Effectivement, on ne peut parler complètement de la seconde guerre mondiale sans évoquer l’extermination des juifs par les Nazis. C’est un nouveau « marqueur » historique et moral, significatif d’un changement d’époque. A événement perçu comme inédit, impact inédit. La première guerre mondiale avait marqué les esprits par le rythme et l’intensité inédits des pertes militaires sur les champs de bataille. Pour la France, par exemple, le nombre de tués et disparus entre 1914 et 1918 est équivalent aux pertes subies entre 1792 et 1815 (entre 1,2 et 1,3 millions de morts). Les guerres révolutionnaires et de l’Empire Français (y compris les pertes induites par la guerre civile en Vendée) étaient, avant 1914, la « référence » en matière de boucherie sur les champs de bataille. A contrario, personne n’a été surpris de l’ampleur des pertes et destructions en 1945 car la guerre de 1914-1918 laissait entrevoir cette possibilité, « grâce » aux progrès de l’industrie, etc... Quel événement reste donc isolé au sein de la seconde guerre mondiale ? La tentative d’extermination des Juifs d’Europe (et des tziganes) par les Nazis.
Astaldo a écrit :Autre aspect : c'est un sujet tabou... Et personne n'aime se faire dire qu'il n'a pas le droit de remettre quelque chose en question. Si j'ai envie de remettre en question l'existence historique de Platon, des croisades, du voyage sur la lune en 69, de l'existence de Einstein, personne ne considérera que c'est un crime ! Juste ça c'est peut-être assez pour motiver certains, les fanatiques de la liberté d'expression sans limite, même si cela implique de tenir des propos haineux / antisémites.

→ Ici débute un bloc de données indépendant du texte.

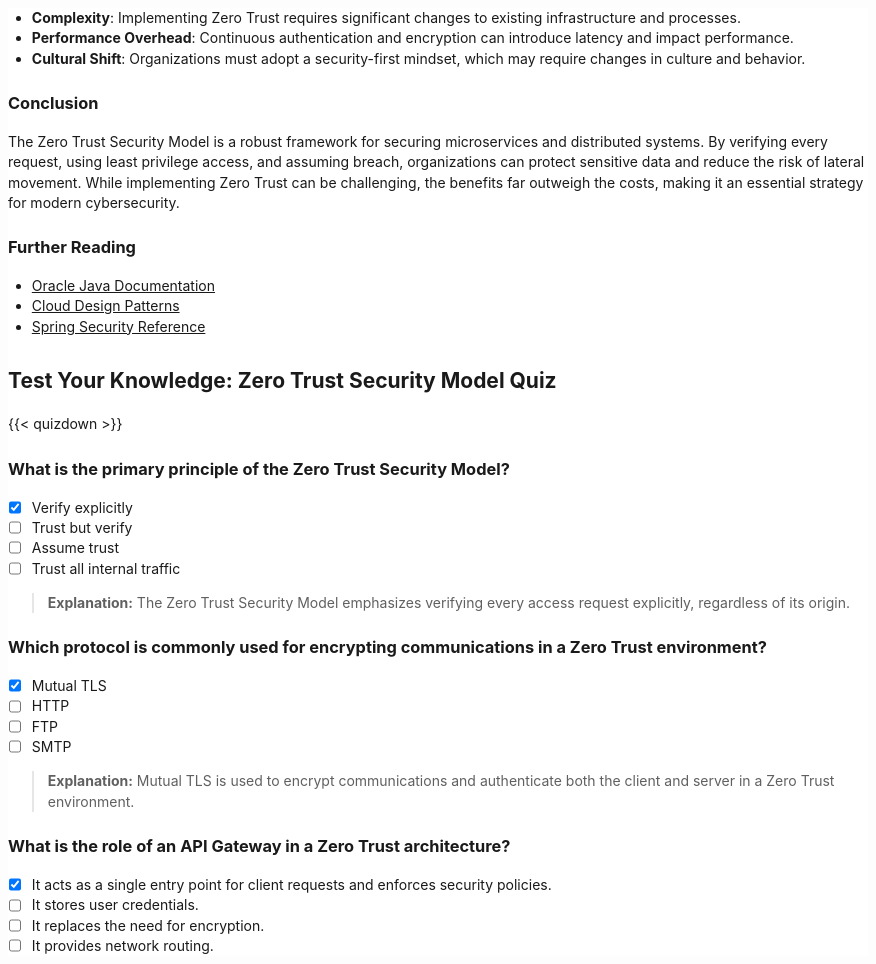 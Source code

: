 - **Complexity**: Implementing Zero Trust requires significant changes to existing infrastructure and processes.
- **Performance Overhead**: Continuous authentication and encryption can introduce latency and impact performance.
- **Cultural Shift**: Organizations must adopt a security-first mindset, which may require changes in culture and behavior.

### Conclusion

The Zero Trust Security Model is a robust framework for securing microservices and distributed systems. By verifying every request, using least privilege access, and assuming breach, organizations can protect sensitive data and reduce the risk of lateral movement. While implementing Zero Trust can be challenging, the benefits far outweigh the costs, making it an essential strategy for modern cybersecurity.

### Further Reading

- [Oracle Java Documentation](https://docs.oracle.com/en/java/)
- [Cloud Design Patterns](https://learn.microsoft.com/en-us/azure/architecture/patterns/)
- [Spring Security Reference](https://spring.io/projects/spring-security)

## Test Your Knowledge: Zero Trust Security Model Quiz

{{< quizdown >}}

### What is the primary principle of the Zero Trust Security Model?

- [x] Verify explicitly
- [ ] Trust but verify
- [ ] Assume trust
- [ ] Trust all internal traffic

> **Explanation:** The Zero Trust Security Model emphasizes verifying every access request explicitly, regardless of its origin.

### Which protocol is commonly used for encrypting communications in a Zero Trust environment?

- [x] Mutual TLS
- [ ] HTTP
- [ ] FTP
- [ ] SMTP

> **Explanation:** Mutual TLS is used to encrypt communications and authenticate both the client and server in a Zero Trust environment.

### What is the role of an API Gateway in a Zero Trust architecture?

- [x] It acts as a single entry point for client requests and enforces security policies.
- [ ] It stores user credentials.
- [ ] It replaces the need for encryption.
- [ ] It provides network routing.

C’est sans doute la question la plus délicate, relativement au négationnisme, puisqu’elle pose le problème des limites de la liberté d’expression. Celle-ci est elle un absolu ou faut-il la relativiser ? C’est peut-être sous l’angle moral qu’il faut aborder cette question. Le fait de mettre en doute l’alunissage d’Apollo en 1969 ne menace pas l’existence d’un peuple, ni même son bien-être. Par contre, mettre en doute la réalité de la Shoa ne pose pas seulement la question de savoir si on a le droit de discuter la réalité d’un fait historique. Il s’agit, comme j’ai tenté de le démontrer plus haut, de savoir si notre société peut tolérer que soit utilisé un prétexte fallacieux pour réhabiliter une idéologie meurtrière, dans le but de menacer impunément une communauté. Quelques exemples peuvent être éclairants : au nom de la liberté d’expression, les groupuscules nazis sont tolérés aux Etats-Unis. Leur existence n’a jamais remis en cause (à ma connaissance) la démocratie dans ce pays. En Allemagne, ces partis ou groupuscules sont interdits : l’expérience a prouvé qu’ils pouvaient être une menace pour la démocratie en Allemagne. Pour autant, la qualité « démocratique » de l’Allemagne Fédérale n’est pas davantage remise en cause que celle des USA. Dans la pratique, on voit donc que le principe fondamental pour la démocratie qu’est la liberté d’expression peut être limité pour garantir… la démocratie et la liberté. Cela donne de quoi nourrir quelques débats, de même nature que les lois d’exception concernant le terrorisme par exemple. Mon opinion personnelle est que tout est une question de mesure : est liberticide ce qui est excessif. Autant il est louable de douter d’un fait avancé et mal établi, autant il peut être condamnable de douter d’un fait indubitable, si cela peut avoir pour conséquences la guerre, le racisme etc… Contrairement à ce que certains semblent penser, l’histoire est une science (on dit « science historique ») et non pas de l’art ou de la littérature. Ce n’est pas une science « dure » mais elle développe des outils méthodologiques aussi exigeants que pour n’importe quelle science. S’en affranchir comporte quelques risques, ce qui est valable pour toute science.